The OS/2 operating system, a powerful and feature packed operating system that best case should have had little trouble overcoming Windows, and worst case should have at least been able to carve out a profitable and sustainable market share. This is the story of how IBM’s last attempt to keep a measure of control in the PC space…Failed.
I don’t always link to videos, but when I do.. This is a great video – a long, detailed story about the downfall of what was, arguably, the best operating system of the 1990s, one that lost out due to illegal behaviour by Microsoft and IBM’s own incredible incompetence. They had a gem on their hands, but just didn’t know what to do with it.
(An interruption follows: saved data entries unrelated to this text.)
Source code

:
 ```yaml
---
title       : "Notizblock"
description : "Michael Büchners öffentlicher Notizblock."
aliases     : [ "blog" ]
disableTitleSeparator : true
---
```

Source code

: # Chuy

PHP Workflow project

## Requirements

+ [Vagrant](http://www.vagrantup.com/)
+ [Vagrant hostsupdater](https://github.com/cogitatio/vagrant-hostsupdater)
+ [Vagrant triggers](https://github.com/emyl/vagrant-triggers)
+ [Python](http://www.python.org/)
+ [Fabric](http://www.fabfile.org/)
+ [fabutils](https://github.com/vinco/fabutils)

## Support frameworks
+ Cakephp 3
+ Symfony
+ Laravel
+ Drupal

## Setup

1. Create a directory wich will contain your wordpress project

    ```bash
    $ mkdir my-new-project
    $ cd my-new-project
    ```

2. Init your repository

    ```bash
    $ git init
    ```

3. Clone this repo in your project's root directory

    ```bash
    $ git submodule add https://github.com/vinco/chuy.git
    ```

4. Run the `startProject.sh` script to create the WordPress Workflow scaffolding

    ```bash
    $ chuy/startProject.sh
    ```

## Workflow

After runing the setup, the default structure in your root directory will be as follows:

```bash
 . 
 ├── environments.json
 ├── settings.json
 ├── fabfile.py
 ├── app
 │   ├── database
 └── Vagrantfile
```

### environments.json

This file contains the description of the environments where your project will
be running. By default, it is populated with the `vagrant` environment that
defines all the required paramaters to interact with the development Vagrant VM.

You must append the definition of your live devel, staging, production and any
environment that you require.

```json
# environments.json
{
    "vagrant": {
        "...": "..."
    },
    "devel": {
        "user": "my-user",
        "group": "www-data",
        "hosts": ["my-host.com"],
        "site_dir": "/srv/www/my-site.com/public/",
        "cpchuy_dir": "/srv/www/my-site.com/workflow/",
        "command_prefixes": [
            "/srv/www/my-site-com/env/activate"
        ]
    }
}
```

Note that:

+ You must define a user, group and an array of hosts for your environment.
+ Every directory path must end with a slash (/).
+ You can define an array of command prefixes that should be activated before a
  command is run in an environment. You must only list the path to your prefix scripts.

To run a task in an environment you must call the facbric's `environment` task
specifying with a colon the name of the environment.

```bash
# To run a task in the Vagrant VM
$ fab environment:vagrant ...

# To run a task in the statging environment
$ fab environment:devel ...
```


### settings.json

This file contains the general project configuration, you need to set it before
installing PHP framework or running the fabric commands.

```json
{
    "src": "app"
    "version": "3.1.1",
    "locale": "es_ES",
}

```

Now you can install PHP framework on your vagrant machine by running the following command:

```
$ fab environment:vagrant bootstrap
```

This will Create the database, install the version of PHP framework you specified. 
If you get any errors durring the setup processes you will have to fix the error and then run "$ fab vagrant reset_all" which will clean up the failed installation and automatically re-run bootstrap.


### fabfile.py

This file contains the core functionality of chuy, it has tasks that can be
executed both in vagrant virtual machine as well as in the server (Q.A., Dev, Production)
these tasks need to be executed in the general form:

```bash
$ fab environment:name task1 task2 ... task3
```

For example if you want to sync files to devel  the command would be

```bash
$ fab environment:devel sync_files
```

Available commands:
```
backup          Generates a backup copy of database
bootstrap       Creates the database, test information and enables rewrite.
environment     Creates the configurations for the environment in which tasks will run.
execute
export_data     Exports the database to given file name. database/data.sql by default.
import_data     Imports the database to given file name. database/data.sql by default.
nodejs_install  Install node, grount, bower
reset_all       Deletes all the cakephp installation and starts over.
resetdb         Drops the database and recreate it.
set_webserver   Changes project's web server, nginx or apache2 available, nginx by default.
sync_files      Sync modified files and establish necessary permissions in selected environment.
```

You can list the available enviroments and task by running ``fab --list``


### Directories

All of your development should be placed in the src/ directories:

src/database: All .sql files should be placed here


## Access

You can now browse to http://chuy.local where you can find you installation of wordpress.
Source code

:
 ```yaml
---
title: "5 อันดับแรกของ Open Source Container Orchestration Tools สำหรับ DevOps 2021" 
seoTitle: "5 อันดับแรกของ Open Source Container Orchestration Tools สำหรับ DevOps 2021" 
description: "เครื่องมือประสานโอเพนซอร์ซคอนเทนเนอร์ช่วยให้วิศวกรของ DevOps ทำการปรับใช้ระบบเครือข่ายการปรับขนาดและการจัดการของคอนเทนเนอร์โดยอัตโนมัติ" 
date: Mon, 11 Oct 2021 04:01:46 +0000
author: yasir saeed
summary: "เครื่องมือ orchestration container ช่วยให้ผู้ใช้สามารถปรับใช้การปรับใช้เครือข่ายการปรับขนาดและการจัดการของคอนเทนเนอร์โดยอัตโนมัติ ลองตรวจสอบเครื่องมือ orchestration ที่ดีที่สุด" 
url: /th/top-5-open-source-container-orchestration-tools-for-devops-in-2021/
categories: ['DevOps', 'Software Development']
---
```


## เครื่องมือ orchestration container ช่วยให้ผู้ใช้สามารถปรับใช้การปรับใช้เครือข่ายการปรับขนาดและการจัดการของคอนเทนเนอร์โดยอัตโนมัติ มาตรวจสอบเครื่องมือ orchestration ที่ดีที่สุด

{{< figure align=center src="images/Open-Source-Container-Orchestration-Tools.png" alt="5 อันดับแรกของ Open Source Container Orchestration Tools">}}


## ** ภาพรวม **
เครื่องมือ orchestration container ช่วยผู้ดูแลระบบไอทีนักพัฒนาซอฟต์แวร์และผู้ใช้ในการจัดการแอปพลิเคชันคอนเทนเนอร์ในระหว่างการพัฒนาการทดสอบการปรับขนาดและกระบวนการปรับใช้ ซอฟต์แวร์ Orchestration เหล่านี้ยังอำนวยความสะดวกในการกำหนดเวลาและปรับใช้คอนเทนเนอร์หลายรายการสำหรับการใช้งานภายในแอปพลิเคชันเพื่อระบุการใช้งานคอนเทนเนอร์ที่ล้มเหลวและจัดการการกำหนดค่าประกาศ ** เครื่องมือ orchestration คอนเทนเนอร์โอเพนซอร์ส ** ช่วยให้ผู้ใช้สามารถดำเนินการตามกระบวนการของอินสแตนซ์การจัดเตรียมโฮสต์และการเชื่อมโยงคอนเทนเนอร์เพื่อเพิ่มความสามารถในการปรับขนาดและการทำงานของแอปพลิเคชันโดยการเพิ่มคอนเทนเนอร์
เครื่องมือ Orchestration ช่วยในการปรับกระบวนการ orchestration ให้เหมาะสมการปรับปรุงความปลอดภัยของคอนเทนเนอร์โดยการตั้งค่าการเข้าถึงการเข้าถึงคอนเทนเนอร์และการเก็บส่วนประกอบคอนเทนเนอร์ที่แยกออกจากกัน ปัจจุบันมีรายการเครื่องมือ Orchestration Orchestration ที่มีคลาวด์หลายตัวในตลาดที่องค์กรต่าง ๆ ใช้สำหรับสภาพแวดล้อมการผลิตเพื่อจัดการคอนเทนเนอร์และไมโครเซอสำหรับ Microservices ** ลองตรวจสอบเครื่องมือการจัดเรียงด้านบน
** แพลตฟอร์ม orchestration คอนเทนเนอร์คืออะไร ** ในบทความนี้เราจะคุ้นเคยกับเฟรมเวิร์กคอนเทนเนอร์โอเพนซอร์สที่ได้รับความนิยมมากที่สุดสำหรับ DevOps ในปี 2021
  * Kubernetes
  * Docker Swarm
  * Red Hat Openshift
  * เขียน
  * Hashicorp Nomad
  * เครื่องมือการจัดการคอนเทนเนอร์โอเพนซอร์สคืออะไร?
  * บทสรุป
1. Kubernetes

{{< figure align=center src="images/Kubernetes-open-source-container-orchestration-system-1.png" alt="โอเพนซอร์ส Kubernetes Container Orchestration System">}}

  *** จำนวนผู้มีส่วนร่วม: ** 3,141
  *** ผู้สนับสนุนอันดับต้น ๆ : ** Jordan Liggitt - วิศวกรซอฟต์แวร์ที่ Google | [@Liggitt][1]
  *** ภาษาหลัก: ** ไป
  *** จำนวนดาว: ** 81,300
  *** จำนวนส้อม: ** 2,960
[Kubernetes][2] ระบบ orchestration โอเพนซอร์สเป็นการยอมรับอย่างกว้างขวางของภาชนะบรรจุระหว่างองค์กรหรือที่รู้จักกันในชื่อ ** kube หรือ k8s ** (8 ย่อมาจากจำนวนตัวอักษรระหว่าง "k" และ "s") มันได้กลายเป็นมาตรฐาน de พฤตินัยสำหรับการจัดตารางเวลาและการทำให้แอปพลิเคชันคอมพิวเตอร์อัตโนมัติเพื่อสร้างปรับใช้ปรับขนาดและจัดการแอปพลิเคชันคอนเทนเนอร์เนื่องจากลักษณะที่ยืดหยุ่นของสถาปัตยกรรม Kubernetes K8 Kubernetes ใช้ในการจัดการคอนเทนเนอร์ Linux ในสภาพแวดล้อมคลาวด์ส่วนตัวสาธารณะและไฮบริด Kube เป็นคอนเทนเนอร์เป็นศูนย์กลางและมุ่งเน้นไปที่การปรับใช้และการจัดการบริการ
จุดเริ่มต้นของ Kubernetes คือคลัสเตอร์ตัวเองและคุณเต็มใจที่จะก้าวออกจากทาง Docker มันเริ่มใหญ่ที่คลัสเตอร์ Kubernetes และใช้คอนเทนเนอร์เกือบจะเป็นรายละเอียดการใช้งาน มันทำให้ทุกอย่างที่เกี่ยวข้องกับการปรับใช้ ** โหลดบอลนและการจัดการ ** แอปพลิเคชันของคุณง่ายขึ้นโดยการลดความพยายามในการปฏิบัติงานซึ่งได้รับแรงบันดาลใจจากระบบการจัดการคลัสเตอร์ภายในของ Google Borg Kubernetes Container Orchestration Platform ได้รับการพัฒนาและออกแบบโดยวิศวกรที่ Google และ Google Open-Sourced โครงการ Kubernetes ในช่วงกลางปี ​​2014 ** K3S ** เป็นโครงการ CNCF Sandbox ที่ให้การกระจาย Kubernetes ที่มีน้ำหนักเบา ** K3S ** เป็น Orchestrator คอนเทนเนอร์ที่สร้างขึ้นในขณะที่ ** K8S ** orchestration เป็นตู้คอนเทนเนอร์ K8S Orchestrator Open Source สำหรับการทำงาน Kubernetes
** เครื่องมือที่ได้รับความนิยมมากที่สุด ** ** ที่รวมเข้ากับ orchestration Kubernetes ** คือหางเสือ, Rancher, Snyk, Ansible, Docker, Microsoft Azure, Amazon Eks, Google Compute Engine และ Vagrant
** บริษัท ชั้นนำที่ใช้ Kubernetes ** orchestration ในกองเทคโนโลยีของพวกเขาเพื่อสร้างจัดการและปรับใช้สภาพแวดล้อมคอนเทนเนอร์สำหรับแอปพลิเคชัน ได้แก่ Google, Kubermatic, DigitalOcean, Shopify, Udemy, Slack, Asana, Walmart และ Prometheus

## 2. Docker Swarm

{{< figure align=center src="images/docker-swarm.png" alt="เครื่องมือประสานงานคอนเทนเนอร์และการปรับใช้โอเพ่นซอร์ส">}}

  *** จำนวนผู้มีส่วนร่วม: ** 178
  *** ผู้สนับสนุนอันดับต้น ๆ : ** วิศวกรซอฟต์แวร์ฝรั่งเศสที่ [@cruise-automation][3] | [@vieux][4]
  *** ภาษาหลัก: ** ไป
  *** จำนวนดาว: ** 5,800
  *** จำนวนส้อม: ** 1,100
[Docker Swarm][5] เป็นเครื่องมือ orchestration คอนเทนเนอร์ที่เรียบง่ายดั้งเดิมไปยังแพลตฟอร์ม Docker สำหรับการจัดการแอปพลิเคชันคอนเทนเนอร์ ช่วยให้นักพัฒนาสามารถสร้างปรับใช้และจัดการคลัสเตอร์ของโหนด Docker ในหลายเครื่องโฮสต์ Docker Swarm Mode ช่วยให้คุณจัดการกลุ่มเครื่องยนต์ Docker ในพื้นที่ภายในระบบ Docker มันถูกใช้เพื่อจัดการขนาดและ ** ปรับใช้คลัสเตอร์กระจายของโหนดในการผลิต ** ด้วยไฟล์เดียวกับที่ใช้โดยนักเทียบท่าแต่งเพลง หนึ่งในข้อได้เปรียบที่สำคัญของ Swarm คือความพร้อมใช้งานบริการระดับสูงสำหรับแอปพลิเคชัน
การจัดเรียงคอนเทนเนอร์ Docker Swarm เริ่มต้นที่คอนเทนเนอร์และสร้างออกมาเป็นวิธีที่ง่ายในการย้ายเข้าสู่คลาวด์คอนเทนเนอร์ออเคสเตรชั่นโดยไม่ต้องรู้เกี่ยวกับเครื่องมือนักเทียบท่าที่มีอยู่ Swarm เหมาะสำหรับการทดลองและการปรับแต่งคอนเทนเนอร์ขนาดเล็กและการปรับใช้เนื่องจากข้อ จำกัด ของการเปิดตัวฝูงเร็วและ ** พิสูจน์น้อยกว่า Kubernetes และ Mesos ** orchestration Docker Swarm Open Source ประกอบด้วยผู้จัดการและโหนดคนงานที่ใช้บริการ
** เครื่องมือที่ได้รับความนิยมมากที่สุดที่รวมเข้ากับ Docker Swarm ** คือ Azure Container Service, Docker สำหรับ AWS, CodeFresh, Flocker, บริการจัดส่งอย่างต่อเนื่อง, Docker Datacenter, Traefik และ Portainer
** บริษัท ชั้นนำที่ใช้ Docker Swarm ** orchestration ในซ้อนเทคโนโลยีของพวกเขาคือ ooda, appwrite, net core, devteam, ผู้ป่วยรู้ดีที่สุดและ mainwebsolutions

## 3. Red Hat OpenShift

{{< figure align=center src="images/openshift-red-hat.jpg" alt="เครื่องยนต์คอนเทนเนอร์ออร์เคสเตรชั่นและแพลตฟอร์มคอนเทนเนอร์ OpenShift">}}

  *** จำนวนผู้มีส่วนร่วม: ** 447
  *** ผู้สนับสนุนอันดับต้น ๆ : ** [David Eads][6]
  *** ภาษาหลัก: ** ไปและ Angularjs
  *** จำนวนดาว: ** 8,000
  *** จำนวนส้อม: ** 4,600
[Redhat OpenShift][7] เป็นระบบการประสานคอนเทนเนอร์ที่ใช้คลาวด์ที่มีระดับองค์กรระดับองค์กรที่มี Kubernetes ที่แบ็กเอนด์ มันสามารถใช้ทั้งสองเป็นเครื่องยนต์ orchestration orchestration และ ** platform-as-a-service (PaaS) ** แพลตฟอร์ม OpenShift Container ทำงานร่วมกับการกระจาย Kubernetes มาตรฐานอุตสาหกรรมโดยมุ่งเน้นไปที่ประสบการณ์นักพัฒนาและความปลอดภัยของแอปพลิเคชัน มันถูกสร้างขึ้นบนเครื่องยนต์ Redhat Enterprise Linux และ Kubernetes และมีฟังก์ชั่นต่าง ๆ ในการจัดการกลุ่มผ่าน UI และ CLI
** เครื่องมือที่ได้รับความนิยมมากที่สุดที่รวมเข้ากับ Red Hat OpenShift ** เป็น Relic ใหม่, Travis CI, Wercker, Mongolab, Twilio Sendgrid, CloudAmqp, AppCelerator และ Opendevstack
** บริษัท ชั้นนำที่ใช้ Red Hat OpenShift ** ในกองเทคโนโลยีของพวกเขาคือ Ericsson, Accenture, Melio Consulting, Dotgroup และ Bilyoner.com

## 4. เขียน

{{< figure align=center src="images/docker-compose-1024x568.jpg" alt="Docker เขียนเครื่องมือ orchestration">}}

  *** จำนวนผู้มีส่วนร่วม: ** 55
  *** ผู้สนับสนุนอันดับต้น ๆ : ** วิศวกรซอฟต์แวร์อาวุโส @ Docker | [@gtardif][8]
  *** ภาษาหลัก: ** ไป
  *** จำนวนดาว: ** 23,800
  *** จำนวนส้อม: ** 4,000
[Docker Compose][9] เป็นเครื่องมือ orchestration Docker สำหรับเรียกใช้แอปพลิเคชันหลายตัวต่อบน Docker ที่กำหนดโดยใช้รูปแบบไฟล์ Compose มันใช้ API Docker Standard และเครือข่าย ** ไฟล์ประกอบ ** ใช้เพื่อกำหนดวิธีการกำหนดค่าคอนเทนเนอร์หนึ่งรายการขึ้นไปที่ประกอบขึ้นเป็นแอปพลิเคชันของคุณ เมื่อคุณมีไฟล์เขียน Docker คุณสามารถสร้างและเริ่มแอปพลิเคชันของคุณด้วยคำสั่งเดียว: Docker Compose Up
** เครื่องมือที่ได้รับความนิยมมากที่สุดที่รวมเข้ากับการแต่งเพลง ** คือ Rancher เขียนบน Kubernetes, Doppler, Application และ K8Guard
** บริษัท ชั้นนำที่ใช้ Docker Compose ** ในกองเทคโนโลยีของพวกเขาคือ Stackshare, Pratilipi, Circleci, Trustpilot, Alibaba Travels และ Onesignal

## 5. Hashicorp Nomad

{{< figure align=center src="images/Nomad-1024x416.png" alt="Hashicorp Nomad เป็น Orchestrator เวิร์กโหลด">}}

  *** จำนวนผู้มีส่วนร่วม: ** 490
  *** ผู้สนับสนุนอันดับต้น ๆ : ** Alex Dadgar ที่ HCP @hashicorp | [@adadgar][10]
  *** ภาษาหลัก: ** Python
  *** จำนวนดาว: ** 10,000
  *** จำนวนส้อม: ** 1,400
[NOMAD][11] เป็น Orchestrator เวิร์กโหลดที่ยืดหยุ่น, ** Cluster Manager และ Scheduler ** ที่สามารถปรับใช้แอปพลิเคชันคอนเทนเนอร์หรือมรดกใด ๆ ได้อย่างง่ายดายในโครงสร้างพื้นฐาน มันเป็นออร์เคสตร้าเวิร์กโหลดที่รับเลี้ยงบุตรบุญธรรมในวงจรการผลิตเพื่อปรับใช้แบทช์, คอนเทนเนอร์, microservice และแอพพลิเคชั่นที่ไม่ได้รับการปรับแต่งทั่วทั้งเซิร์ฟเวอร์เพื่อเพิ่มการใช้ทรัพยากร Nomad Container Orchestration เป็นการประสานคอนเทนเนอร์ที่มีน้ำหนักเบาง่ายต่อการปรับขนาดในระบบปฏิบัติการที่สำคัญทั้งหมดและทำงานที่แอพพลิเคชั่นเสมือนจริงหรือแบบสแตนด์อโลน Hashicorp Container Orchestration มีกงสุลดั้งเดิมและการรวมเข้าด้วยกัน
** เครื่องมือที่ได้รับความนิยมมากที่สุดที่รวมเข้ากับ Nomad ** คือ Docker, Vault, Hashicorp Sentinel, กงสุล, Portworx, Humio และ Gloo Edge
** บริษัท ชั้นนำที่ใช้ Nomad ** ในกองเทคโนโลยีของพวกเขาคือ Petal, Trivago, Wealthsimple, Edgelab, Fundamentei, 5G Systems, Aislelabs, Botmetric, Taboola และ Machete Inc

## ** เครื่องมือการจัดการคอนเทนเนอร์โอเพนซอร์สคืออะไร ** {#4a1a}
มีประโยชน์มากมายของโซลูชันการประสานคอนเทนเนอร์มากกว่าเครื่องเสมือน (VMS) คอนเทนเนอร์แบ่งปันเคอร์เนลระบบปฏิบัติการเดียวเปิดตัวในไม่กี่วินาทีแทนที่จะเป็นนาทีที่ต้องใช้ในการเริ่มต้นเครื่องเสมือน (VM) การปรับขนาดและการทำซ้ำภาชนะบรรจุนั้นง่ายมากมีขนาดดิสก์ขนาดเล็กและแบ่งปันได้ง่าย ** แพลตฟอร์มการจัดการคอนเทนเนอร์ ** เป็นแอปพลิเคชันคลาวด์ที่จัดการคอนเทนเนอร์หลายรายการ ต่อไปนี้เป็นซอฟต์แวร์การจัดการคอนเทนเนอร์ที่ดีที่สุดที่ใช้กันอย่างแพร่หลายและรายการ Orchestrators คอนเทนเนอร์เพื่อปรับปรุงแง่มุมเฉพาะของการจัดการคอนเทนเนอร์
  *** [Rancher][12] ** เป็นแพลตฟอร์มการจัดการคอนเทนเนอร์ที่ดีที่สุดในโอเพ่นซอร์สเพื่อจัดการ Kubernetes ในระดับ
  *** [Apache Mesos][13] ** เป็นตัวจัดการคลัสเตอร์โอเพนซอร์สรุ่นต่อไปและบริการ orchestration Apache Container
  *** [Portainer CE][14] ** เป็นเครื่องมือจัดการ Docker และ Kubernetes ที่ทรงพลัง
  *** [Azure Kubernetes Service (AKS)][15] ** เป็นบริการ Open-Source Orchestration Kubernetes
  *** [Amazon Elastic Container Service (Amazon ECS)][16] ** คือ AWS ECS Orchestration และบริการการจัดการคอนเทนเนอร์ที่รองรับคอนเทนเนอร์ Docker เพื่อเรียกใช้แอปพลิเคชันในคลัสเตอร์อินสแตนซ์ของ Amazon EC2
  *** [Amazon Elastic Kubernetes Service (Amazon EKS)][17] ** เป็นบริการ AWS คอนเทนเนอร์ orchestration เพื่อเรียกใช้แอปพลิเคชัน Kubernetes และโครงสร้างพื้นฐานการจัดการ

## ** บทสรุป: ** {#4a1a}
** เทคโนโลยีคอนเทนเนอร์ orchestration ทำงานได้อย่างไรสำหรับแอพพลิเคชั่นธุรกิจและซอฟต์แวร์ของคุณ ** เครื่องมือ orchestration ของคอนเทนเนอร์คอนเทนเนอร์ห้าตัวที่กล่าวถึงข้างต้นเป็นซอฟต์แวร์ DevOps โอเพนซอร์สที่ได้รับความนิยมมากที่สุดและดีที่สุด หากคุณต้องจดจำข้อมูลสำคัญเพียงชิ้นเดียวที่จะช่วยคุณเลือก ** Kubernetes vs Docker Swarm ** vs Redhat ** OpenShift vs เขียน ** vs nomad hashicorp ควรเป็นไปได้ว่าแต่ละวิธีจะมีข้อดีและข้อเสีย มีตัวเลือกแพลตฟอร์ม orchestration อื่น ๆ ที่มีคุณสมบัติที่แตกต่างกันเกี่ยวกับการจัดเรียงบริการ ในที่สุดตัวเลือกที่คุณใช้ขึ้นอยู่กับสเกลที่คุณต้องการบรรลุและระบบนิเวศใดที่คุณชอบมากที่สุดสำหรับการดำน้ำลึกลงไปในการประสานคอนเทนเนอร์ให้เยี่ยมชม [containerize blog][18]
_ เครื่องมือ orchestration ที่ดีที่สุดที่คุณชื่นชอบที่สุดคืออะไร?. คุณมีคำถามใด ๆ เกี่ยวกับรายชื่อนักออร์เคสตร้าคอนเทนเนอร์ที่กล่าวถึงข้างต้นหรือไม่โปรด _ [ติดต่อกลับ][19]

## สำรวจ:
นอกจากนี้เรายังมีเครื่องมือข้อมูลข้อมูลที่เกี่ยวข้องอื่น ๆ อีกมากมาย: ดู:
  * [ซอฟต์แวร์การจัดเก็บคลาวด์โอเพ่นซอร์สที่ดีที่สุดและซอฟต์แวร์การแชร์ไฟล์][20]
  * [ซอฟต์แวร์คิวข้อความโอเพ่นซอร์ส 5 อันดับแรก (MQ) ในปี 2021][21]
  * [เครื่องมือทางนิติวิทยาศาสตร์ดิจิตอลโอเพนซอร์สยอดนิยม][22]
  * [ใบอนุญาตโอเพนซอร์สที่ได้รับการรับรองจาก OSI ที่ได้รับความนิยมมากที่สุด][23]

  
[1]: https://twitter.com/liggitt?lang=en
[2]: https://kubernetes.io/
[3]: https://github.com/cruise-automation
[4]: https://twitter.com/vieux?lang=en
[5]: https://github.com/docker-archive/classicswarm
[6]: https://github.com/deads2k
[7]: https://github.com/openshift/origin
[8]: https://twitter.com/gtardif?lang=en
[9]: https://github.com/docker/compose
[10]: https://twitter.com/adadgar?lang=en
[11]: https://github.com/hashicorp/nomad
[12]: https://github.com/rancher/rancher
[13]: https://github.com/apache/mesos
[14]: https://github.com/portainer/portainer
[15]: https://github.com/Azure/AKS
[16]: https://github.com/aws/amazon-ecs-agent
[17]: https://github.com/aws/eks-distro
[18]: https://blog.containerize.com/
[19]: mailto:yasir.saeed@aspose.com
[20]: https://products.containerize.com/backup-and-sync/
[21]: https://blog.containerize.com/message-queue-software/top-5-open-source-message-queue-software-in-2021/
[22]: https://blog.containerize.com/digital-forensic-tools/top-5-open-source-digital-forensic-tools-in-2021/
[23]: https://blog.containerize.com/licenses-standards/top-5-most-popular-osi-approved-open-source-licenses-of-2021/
The part where they disband their own teams who develop software for OS/2 @ IBM is my favourite part.
Corporations are where good stuff goes to die.
Bleh, videos are painful.
This poster’s thesis is OS/2 Warp 4 was a serious contender, and I’d disagree. It launched more than a year after Windows 95, with no (real) Win32 compatibility. By that point, it was already over. The serious time was OS/2 Warp 3, where it could run essentially all Windows software, so using it was an option. Analyzing all the mistakes of that release would be a totally different discussion.
The link goes to the last ten minutes. Scroll back through the video and it talks about all the other versions of OS/2.
I was a home PC user in the early 90s, I bought lots of the computer magazines available in the UK at the time (Personal Computer World, What Personal Computer?, PC Plus and so on) and OS/2 was always the next big thing; once IBM ironed out all the glitches and provided Windows or DOS compatibility, we were all going to be running it, just as long as we had the right hardware (32-bit PCs were expensive in the early 90s and lots of people had older hardware that they’d paid thousands for in the late 80s). Everyone knew of it as a great OS that ran on expensive hardware and had hardly any software written for it. The term OS/2 was used as a synonym for multi-tasking, particularly reliable native multi-tasking, very much unlike Windows 3.1. I also recall the great hype over OS 2 v2 and the disappointing reviews it got; IBM always said it would be a better Windows than Windows and it really wasn’t.
It was a better Windows than Windows 3.1… unfortunately by the time people had computers that could run it well, Windows 95 was around. ArcaOS is cool, but still difficult to run even win32 programs on.